The benefits were supposed to be longer-lasting marriages, according to Wade F. Horn, the Bush administration’s Assistant Secretary for the Administration for Children and Families, who argued before Congress that the investment would “increase the odds that couples will form and sustain healthy marriages,” and that these healthier relationships would mean less poverty and crime.
Confronted with the current statistics (pdf), beneficiaries of the federal funding claim their work has yielded benefits in other ways.
Studying marriage and divorce “is really a narrow view of the benefits,” according to Robyn Cenizal, project director of the federally funded National Resource Center for Healthy Marriage and Families.

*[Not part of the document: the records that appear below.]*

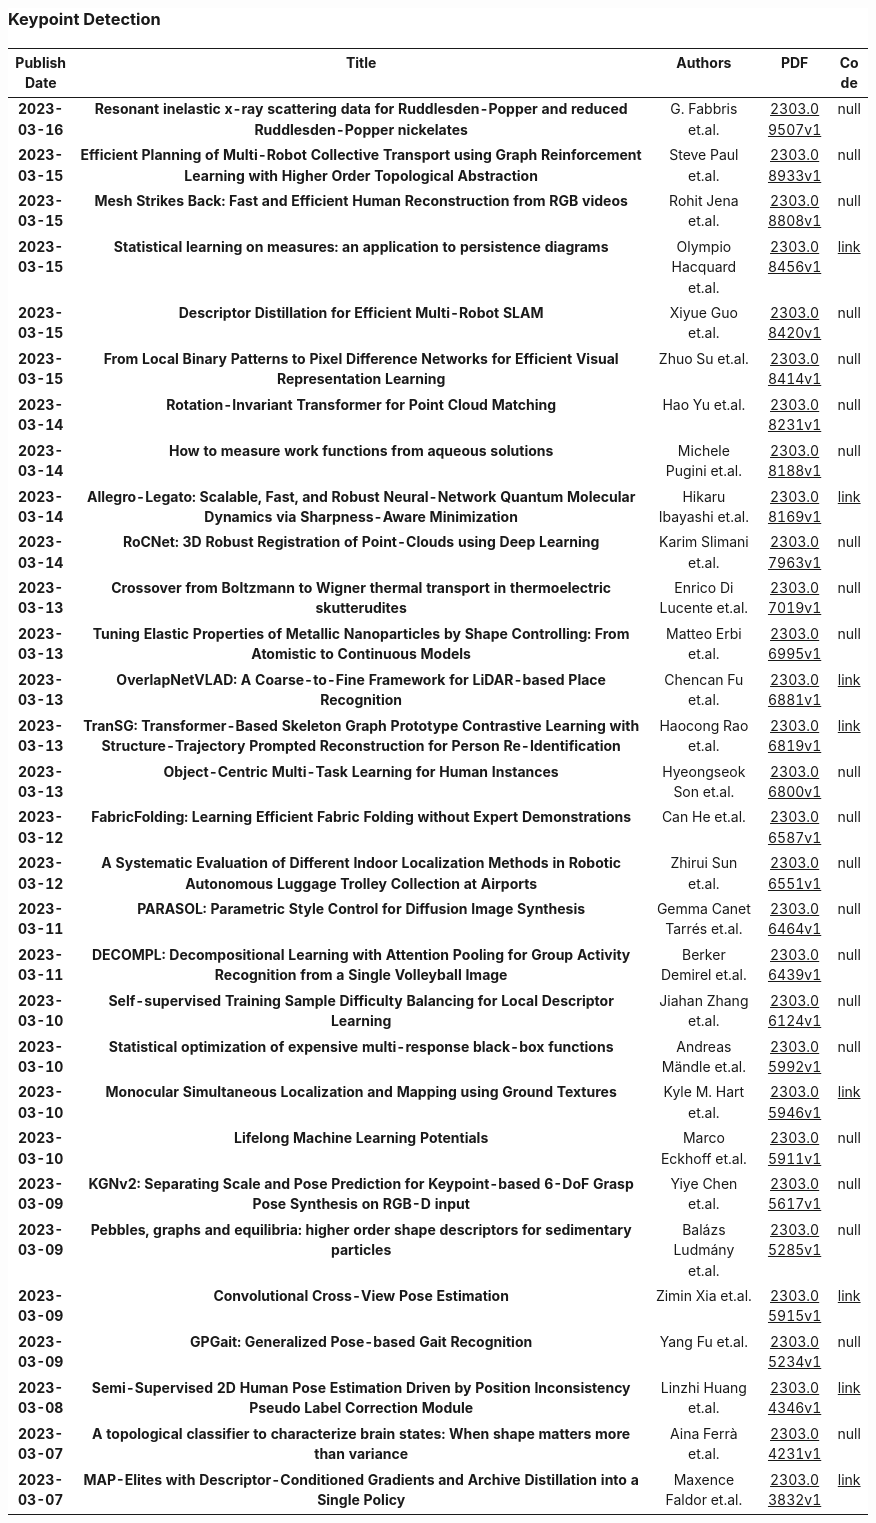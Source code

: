 ### Keypoint Detection
|Publish Date|Title|Authors|PDF|Code|
| :---: | :---: | :---: | :---: | :---: |
|**2023-03-16**|**Resonant inelastic x-ray scattering data for Ruddlesden-Popper and reduced Ruddlesden-Popper nickelates**|G. Fabbris et.al.|[2303.09507v1](http://arxiv.org/abs/2303.09507v1)|null|
|**2023-03-15**|**Efficient Planning of Multi-Robot Collective Transport using Graph Reinforcement Learning with Higher Order Topological Abstraction**|Steve Paul et.al.|[2303.08933v1](http://arxiv.org/abs/2303.08933v1)|null|
|**2023-03-15**|**Mesh Strikes Back: Fast and Efficient Human Reconstruction from RGB videos**|Rohit Jena et.al.|[2303.08808v1](http://arxiv.org/abs/2303.08808v1)|null|
|**2023-03-15**|**Statistical learning on measures: an application to persistence diagrams**|Olympio Hacquard et.al.|[2303.08456v1](http://arxiv.org/abs/2303.08456v1)|[link](https://github.com/olympioh/bba_measures_classification)|
|**2023-03-15**|**Descriptor Distillation for Efficient Multi-Robot SLAM**|Xiyue Guo et.al.|[2303.08420v1](http://arxiv.org/abs/2303.08420v1)|null|
|**2023-03-15**|**From Local Binary Patterns to Pixel Difference Networks for Efficient Visual Representation Learning**|Zhuo Su et.al.|[2303.08414v1](http://arxiv.org/abs/2303.08414v1)|null|
|**2023-03-14**|**Rotation-Invariant Transformer for Point Cloud Matching**|Hao Yu et.al.|[2303.08231v1](http://arxiv.org/abs/2303.08231v1)|null|
|**2023-03-14**|**How to measure work functions from aqueous solutions**|Michele Pugini et.al.|[2303.08188v1](http://arxiv.org/abs/2303.08188v1)|null|
|**2023-03-14**|**Allegro-Legato: Scalable, Fast, and Robust Neural-Network Quantum Molecular Dynamics via Sharpness-Aware Minimization**|Hikaru Ibayashi et.al.|[2303.08169v1](http://arxiv.org/abs/2303.08169v1)|[link](https://github.com/ibayashi-hikaru/allegro-legato)|
|**2023-03-14**|**RoCNet: 3D Robust Registration of Point-Clouds using Deep Learning**|Karim Slimani et.al.|[2303.07963v1](http://arxiv.org/abs/2303.07963v1)|null|
|**2023-03-13**|**Crossover from Boltzmann to Wigner thermal transport in thermoelectric skutterudites**|Enrico Di Lucente et.al.|[2303.07019v1](http://arxiv.org/abs/2303.07019v1)|null|
|**2023-03-13**|**Tuning Elastic Properties of Metallic Nanoparticles by Shape Controlling: From Atomistic to Continuous Models**|Matteo Erbi et.al.|[2303.06995v1](http://arxiv.org/abs/2303.06995v1)|null|
|**2023-03-13**|**OverlapNetVLAD: A Coarse-to-Fine Framework for LiDAR-based Place Recognition**|Chencan Fu et.al.|[2303.06881v1](http://arxiv.org/abs/2303.06881v1)|[link](https://github.com/fcchit/overlapnetvlad)|
|**2023-03-13**|**TranSG: Transformer-Based Skeleton Graph Prototype Contrastive Learning with Structure-Trajectory Prompted Reconstruction for Person Re-Identification**|Haocong Rao et.al.|[2303.06819v1](http://arxiv.org/abs/2303.06819v1)|[link](https://github.com/kali-hac/transg)|
|**2023-03-13**|**Object-Centric Multi-Task Learning for Human Instances**|Hyeongseok Son et.al.|[2303.06800v1](http://arxiv.org/abs/2303.06800v1)|null|
|**2023-03-12**|**FabricFolding: Learning Efficient Fabric Folding without Expert Demonstrations**|Can He et.al.|[2303.06587v1](http://arxiv.org/abs/2303.06587v1)|null|
|**2023-03-12**|**A Systematic Evaluation of Different Indoor Localization Methods in Robotic Autonomous Luggage Trolley Collection at Airports**|Zhirui Sun et.al.|[2303.06551v1](http://arxiv.org/abs/2303.06551v1)|null|
|**2023-03-11**|**PARASOL: Parametric Style Control for Diffusion Image Synthesis**|Gemma Canet Tarrés et.al.|[2303.06464v1](http://arxiv.org/abs/2303.06464v1)|null|
|**2023-03-11**|**DECOMPL: Decompositional Learning with Attention Pooling for Group Activity Recognition from a Single Volleyball Image**|Berker Demirel et.al.|[2303.06439v1](http://arxiv.org/abs/2303.06439v1)|null|
|**2023-03-10**|**Self-supervised Training Sample Difficulty Balancing for Local Descriptor Learning**|Jiahan Zhang et.al.|[2303.06124v1](http://arxiv.org/abs/2303.06124v1)|null|
|**2023-03-10**|**Statistical optimization of expensive multi-response black-box functions**|Andreas Mändle et.al.|[2303.05992v1](http://arxiv.org/abs/2303.05992v1)|null|
|**2023-03-10**|**Monocular Simultaneous Localization and Mapping using Ground Textures**|Kyle M. Hart et.al.|[2303.05946v1](http://arxiv.org/abs/2303.05946v1)|[link](https://github.com/navy-rise-lab/ground-texture-slam)|
|**2023-03-10**|**Lifelong Machine Learning Potentials**|Marco Eckhoff et.al.|[2303.05911v1](http://arxiv.org/abs/2303.05911v1)|null|
|**2023-03-09**|**KGNv2: Separating Scale and Pose Prediction for Keypoint-based 6-DoF Grasp Pose Synthesis on RGB-D input**|Yiye Chen et.al.|[2303.05617v1](http://arxiv.org/abs/2303.05617v1)|null|
|**2023-03-09**|**Pebbles, graphs and equilibria: higher order shape descriptors for sedimentary particles**|Balázs Ludmány et.al.|[2303.05285v1](http://arxiv.org/abs/2303.05285v1)|null|
|**2023-03-09**|**Convolutional Cross-View Pose Estimation**|Zimin Xia et.al.|[2303.05915v1](http://arxiv.org/abs/2303.05915v1)|[link](https://github.com/tudelft-iv/ccvpe)|
|**2023-03-09**|**GPGait: Generalized Pose-based Gait Recognition**|Yang Fu et.al.|[2303.05234v1](http://arxiv.org/abs/2303.05234v1)|null|
|**2023-03-08**|**Semi-Supervised 2D Human Pose Estimation Driven by Position Inconsistency Pseudo Label Correction Module**|Linzhi Huang et.al.|[2303.04346v1](http://arxiv.org/abs/2303.04346v1)|[link](https://github.com/hlz0606/sspcm)|
|**2023-03-07**|**A topological classifier to characterize brain states: When shape matters more than variance**|Aina Ferrà et.al.|[2303.04231v1](http://arxiv.org/abs/2303.04231v1)|null|
|**2023-03-07**|**MAP-Elites with Descriptor-Conditioned Gradients and Archive Distillation into a Single Policy**|Maxence Faldor et.al.|[2303.03832v1](http://arxiv.org/abs/2303.03832v1)|[link](https://github.com/adaptive-intelligent-robotics/dcg-map-elites)|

“Choosing not to get married is actually a good thing,” Cenizal told the Times, if that’s the decision that that results from attending marriage-related classes funded by the initiative.
Washington, D.C., was the one place in the country that was an exception to the overall results of the program. The district spent more to promote healthy marriages than any of the states and found its marriage rate increase by 35% during the 10-year period. Nowhere else was there such an impact from spending, a fact that researchers attributed to the evolving demographics of the district.
-Noel Brinkerhoff
To Learn More:
Federal Funds to Foster Healthy Marriage have Little Effect, Study Finds (by Emily Alpert Reyes, Los Angeles Times)
Healthy Marriage Initiative Spending and U.S. Marriage & Divorce Rates, a State-level Analysis (by Wendy D. Manning, Susan L. Brown, Krista K. Payne and Hsueh-Sheng Wu; National Center for Family & Marriage Research) (pdf)
Why do Religious Conservatives have Higher Divorce Rate? Early Marriage and Poverty (by Noel Brinkerhoff, AllGov)
Legally Married U.S. Couples Live Longer than Unmarried Couples…If They’re White, but not Black (by Matt Bewig, AllGov)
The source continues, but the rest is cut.